> [Exercise aim]
Transcribe the material verbatim, starting at its first line and stopping once the line containing "Error-correcting code memory." has been given; no picture should appear.

[Excerpted records — start]

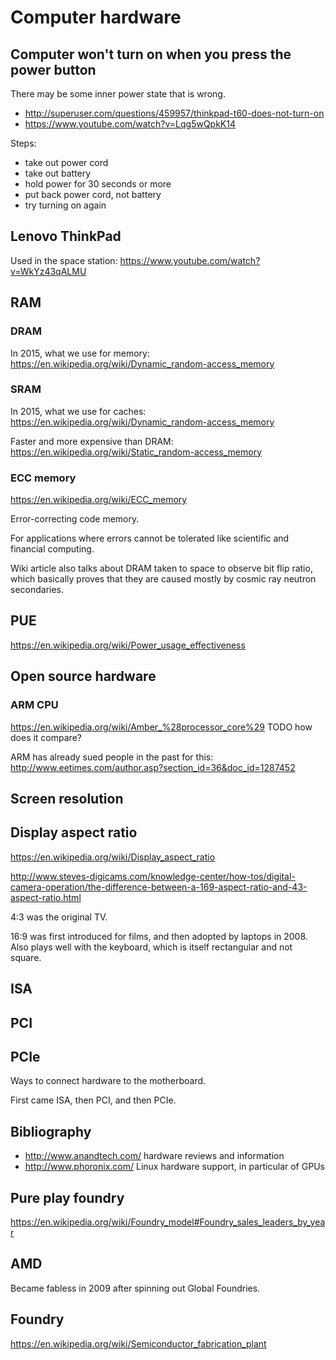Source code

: # Computer hardware

## Computer won't turn on when you press the power button

There may be some inner power state that is wrong.

- <http://superuser.com/questions/459957/thinkpad-t60-does-not-turn-on>
- <https://www.youtube.com/watch?v=Lqg5wQpkK14>

Steps:

- take out power cord
- take out battery
- hold power for 30 seconds or more
- put back power cord, not battery
- try turning on again

## Lenovo ThinkPad

Used in the space station: <https://www.youtube.com/watch?v=WkYz43qALMU>

## RAM

### DRAM

In 2015, what we use for memory: https://en.wikipedia.org/wiki/Dynamic_random-access_memory

### SRAM

In 2015, what we use for caches: https://en.wikipedia.org/wiki/Dynamic_random-access_memory

Faster and more expensive than DRAM: https://en.wikipedia.org/wiki/Static_random-access_memory

### ECC memory

<https://en.wikipedia.org/wiki/ECC_memory>

Error-correcting code memory.

For applications where errors cannot be tolerated like scientific and financial computing.

Wiki article also talks about DRAM taken to space to observe bit flip ratio, which basically proves that they are caused mostly by cosmic ray neutron secondaries.

## PUE

<https://en.wikipedia.org/wiki/Power_usage_effectiveness>

## Open source hardware

### ARM CPU

https://en.wikipedia.org/wiki/Amber_%28processor_core%29 TODO how does it compare?

ARM has already sued people in the past for this: http://www.eetimes.com/author.asp?section_id=36&doc_id=1287452

## Screen resolution

## Display aspect ratio

https://en.wikipedia.org/wiki/Display_aspect_ratio

http://www.steves-digicams.com/knowledge-center/how-tos/digital-camera-operation/the-difference-between-a-169-aspect-ratio-and-43-aspect-ratio.html

4:3 was the original TV.

16:9 was first introduced for films, and then adopted by laptops in 2008. Also plays well with the keyboard, which is itself rectangular and not square.

## ISA

## PCI

## PCIe

Ways to connect hardware to the motherboard.

First came ISA, then PCI, and then PCIe.

## Bibliography

- http://www.anandtech.com/ hardware reviews and information
- http://www.phoronix.com/ Linux hardware support, in particular of GPUs

## Pure play foundry

https://en.wikipedia.org/wiki/Foundry_model#Foundry_sales_leaders_by_year

## AMD

Became fabless in 2009 after spinning out Global Foundries.

## Foundry

https://en.wikipedia.org/wiki/Semiconductor_fabrication_plant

[Excerpted records — finish]

> [Output for this exercise]
Source code

: # Computer hardware

## Computer won't turn on when you press the power button

There may be some inner power state that is wrong.

- <http://superuser.com/questions/459957/thinkpad-t60-does-not-turn-on>
- <https://www.youtube.com/watch?v=Lqg5wQpkK14>

Steps:

- take out power cord
- take out battery
- hold power for 30 seconds or more
- put back power cord, not battery
- try turning on again

## Lenovo ThinkPad

Used in the space station: <https://www.youtube.com/watch?v=WkYz43qALMU>

## RAM

### DRAM

In 2015, what we use for memory: https://en.wikipedia.org/wiki/Dynamic_random-access_memory

### SRAM

In 2015, what we use for caches: https://en.wikipedia.org/wiki/Dynamic_random-access_memory

Faster and more expensive than DRAM: https://en.wikipedia.org/wiki/Static_random-access_memory

### ECC memory

<https://en.wikipedia.org/wiki/ECC_memory>

Error-correcting code memory.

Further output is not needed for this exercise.